→ **TASK ITEM**:
In your copy, include every line of the listing below exactly but none of the pictures.
━━━━━ RECORDS FOR THIS EXERCISE ━━━━━
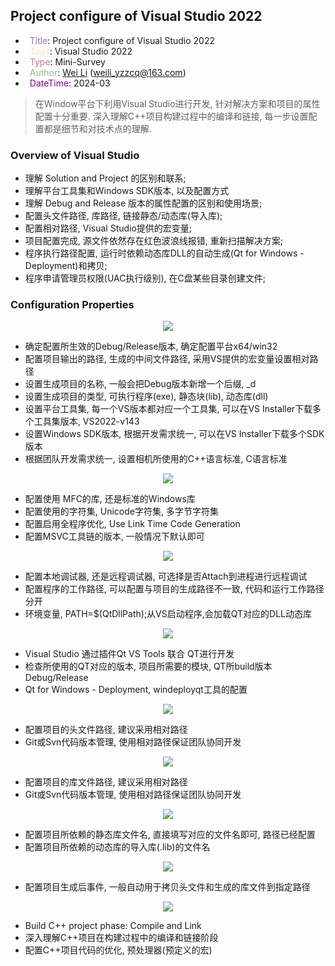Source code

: ## Project configure of Visual Studio 2022

- &ensp;<span style="color:MediumPurple">Title</span>: Project configure of Visual Studio 2022
- &ensp;<span style="color:Moccasin">Tags</span>: Visual Studio 2022
- &ensp;<span style="color:PaleVioletRed">Type</span>: Mini-Survey
- &ensp;<span style="color:DarkSeaGreen">Author</span>: [Wei Li](https://2694048168.github.io/blog/#/) (weili_yzzcq@163.com)
- &ensp;<span style="color:DarkMagenta">DateTime</span>: 2024-03

> 在Window平台下利用Visual Studio进行开发, 针对解决方案和项目的属性配置十分重要. 深入理解C++项目构建过程中的编译和链接, 每一步设置配置都是细节和对技术点的理解.

### Overview of Visual Studio
- 理解 Solution and Project 的区别和联系;
- 理解平台工具集和Windows SDK版本, 以及配置方式
- 理解 Debug and Release 版本的属性配置的区别和使用场景;
- 配置头文件路径, 库路径, 链接静态/动态库(导入库);
- 配置相对路径, Visual Studio提供的宏变量;
- 项目配置完成, 源文件依然存在红色波浪线报错, 重新扫描解决方案;
- 程序执行路径配置, 运行时依赖动态库DLL的自动生成(Qt for Windows - Deployment)和拷贝;
- 程序申请管理员权限(UAC执行级别), 在C盘某些目录创建文件;

### Configuration Properties

<center>
    <img src="./images/Conf_General.png" />
</center>

- 确定配置所生效的Debug/Release版本, 确定配置平台x64/win32
- 配置项目输出的路径, 生成的中间文件路径, 采用VS提供的宏变量设置相对路径
- 设置生成项目的名称, 一般会把Debug版本新增一个后缀, _d
- 设置生成项目的类型, 可执行程序(exe), 静态块(lib), 动态库(dll)
- 设置平台工具集, 每一个VS版本都对应一个工具集, 可以在VS Installer下载多个工具集版本, VS2022-v143
- 设置Windows SDK版本, 根据开发需求统一, 可以在VS Installer下载多个SDK版本
- 根据团队开发需求统一, 设置相机所使用的C++语言标准, C语言标准

<center>
    <img src="./images/Conf_Advanced.png" />
</center>

- 配置使用 MFC的库, 还是标准的Windows库
- 配置使用的字符集, Unicode字符集, 多字节字符集
- 配置启用全程序优化, Use Link Time Code Generation
- 配置MSVC工具链的版本, 一般情况下默认即可

<center>
    <img src="./images/Conf_Debugging.png" />
</center>

- 配置本地调试器, 还是远程调试器, 可选择是否Attach到进程进行远程调试
- 配置程序的工作路径, 可以配置与项目的生成路径不一致, 代码和运行工作路径分开
- 环境变量, PATH=$(QtDllPath);从VS启动程序,会加载QT对应的DLL动态库

<center>
    <img src="./images/Conf_QT.png" />
</center>

- Visual Studio 通过插件Qt VS Tools 联合 QT进行开发
- 检查所使用的QT对应的版本, 项目所需要的模块, QT所build版本Debug/Release  
- Qt for Windows - Deployment, windeployqt工具的配置

<center>
    <img src="./images/Conf_Include.png" />
</center>

- 配置项目的头文件路径, 建议采用相对路径
- Git或Svn代码版本管理, 使用相对路径保证团队协同开发

<center>
    <img src="./images/Conf_Linker.png" />
</center>

- 配置项目的库文件路径, 建议采用相对路径
- Git或Svn代码版本管理, 使用相对路径保证团队协同开发

<center>
    <img src="./images/Conf_Link.png" />
</center>

- 配置项目所依赖的静态库文件名, 直接填写对应的文件名即可, 路径已经配置
- 配置项目所依赖的动态库的导入库(.lib)的文件名

<center>
    <img src="./images/Conf_BuildEvent.png" />
</center>

- 配置项目生成后事件, 一般自动用于拷贝头文件和生成的库文件到指定路径

<center>
    <img src="./images/Conf_CompileLink.png" />
</center>

- Build C++ project phase: Compile and Link
- 深入理解C++项目在构建过程中的编译和链接阶段
- 配置C++项目代码的优化, 预处理器(预定义的宏)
━━━━━
→ **EXERCISE SOLUTION**:
Source code

: ## Project configure of Visual Studio 2022

- &ensp;<span style="color:MediumPurple">Title</span>: Project configure of Visual Studio 2022
- &ensp;<span style="color:Moccasin">Tags</span>: Visual Studio 2022
- &ensp;<span style="color:PaleVioletRed">Type</span>: Mini-Survey
- &ensp;<span style="color:DarkSeaGreen">Author</span>: [Wei Li](https://2694048168.github.io/blog/#/) (weili_yzzcq@163.com)
- &ensp;<span style="color:DarkMagenta">DateTime</span>: 2024-03

> 在Window平台下利用Visual Studio进行开发, 针对解决方案和项目的属性配置十分重要. 深入理解C++项目构建过程中的编译和链接, 每一步设置配置都是细节和对技术点的理解.

### Overview of Visual Studio
- 理解 Solution and Project 的区别和联系;
- 理解平台工具集和Windows SDK版本, 以及配置方式
- 理解 Debug and Release 版本的属性配置的区别和使用场景;
- 配置头文件路径, 库路径, 链接静态/动态库(导入库);
- 配置相对路径, Visual Studio提供的宏变量;
- 项目配置完成, 源文件依然存在红色波浪线报错, 重新扫描解决方案;
- 程序执行路径配置, 运行时依赖动态库DLL的自动生成(Qt for Windows - Deployment)和拷贝;
- 程序申请管理员权限(UAC执行级别), 在C盘某些目录创建文件;

### Configuration Properties

<center>
    <img src="./images/Conf_General.png" />
</center>

- 确定配置所生效的Debug/Release版本, 确定配置平台x64/win32
- 配置项目输出的路径, 生成的中间文件路径, 采用VS提供的宏变量设置相对路径
- 设置生成项目的名称, 一般会把Debug版本新增一个后缀, _d
- 设置生成项目的类型, 可执行程序(exe), 静态块(lib), 动态库(dll)
- 设置平台工具集, 每一个VS版本都对应一个工具集, 可以在VS Installer下载多个工具集版本, VS2022-v143
- 设置Windows SDK版本, 根据开发需求统一, 可以在VS Installer下载多个SDK版本
- 根据团队开发需求统一, 设置相机所使用的C++语言标准, C语言标准

<center>
    <img src="./images/Conf_Advanced.png" />
</center>

- 配置使用 MFC的库, 还是标准的Windows库
- 配置使用的字符集, Unicode字符集, 多字节字符集
- 配置启用全程序优化, Use Link Time Code Generation
- 配置MSVC工具链的版本, 一般情况下默认即可

<center>
    <img src="./images/Conf_Debugging.png" />
</center>

- 配置本地调试器, 还是远程调试器, 可选择是否Attach到进程进行远程调试
- 配置程序的工作路径, 可以配置与项目的生成路径不一致, 代码和运行工作路径分开
- 环境变量, PATH=$(QtDllPath);从VS启动程序,会加载QT对应的DLL动态库

<center>
    <img src="./images/Conf_QT.png" />
</center>

- Visual Studio 通过插件Qt VS Tools 联合 QT进行开发
- 检查所使用的QT对应的版本, 项目所需要的模块, QT所build版本Debug/Release  
- Qt for Windows - Deployment, windeployqt工具的配置

<center>
    <img src="./images/Conf_Include.png" />
</center>

- 配置项目的头文件路径, 建议采用相对路径
- Git或Svn代码版本管理, 使用相对路径保证团队协同开发

<center>
    <img src="./images/Conf_Linker.png" />
</center>

- 配置项目的库文件路径, 建议采用相对路径
- Git或Svn代码版本管理, 使用相对路径保证团队协同开发

<center>
    <img src="./images/Conf_Link.png" />
</center>

- 配置项目所依赖的静态库文件名, 直接填写对应的文件名即可, 路径已经配置
- 配置项目所依赖的动态库的导入库(.lib)的文件名

<center>
    <img src="./images/Conf_BuildEvent.png" />
</center>

- 配置项目生成后事件, 一般自动用于拷贝头文件和生成的库文件到指定路径

<center>
    <img src="./images/Conf_CompileLink.png" />
</center>

- Build C++ project phase: Compile and Link
- 深入理解C++项目在构建过程中的编译和链接阶段
- 配置C++项目代码的优化, 预处理器(预定义的宏)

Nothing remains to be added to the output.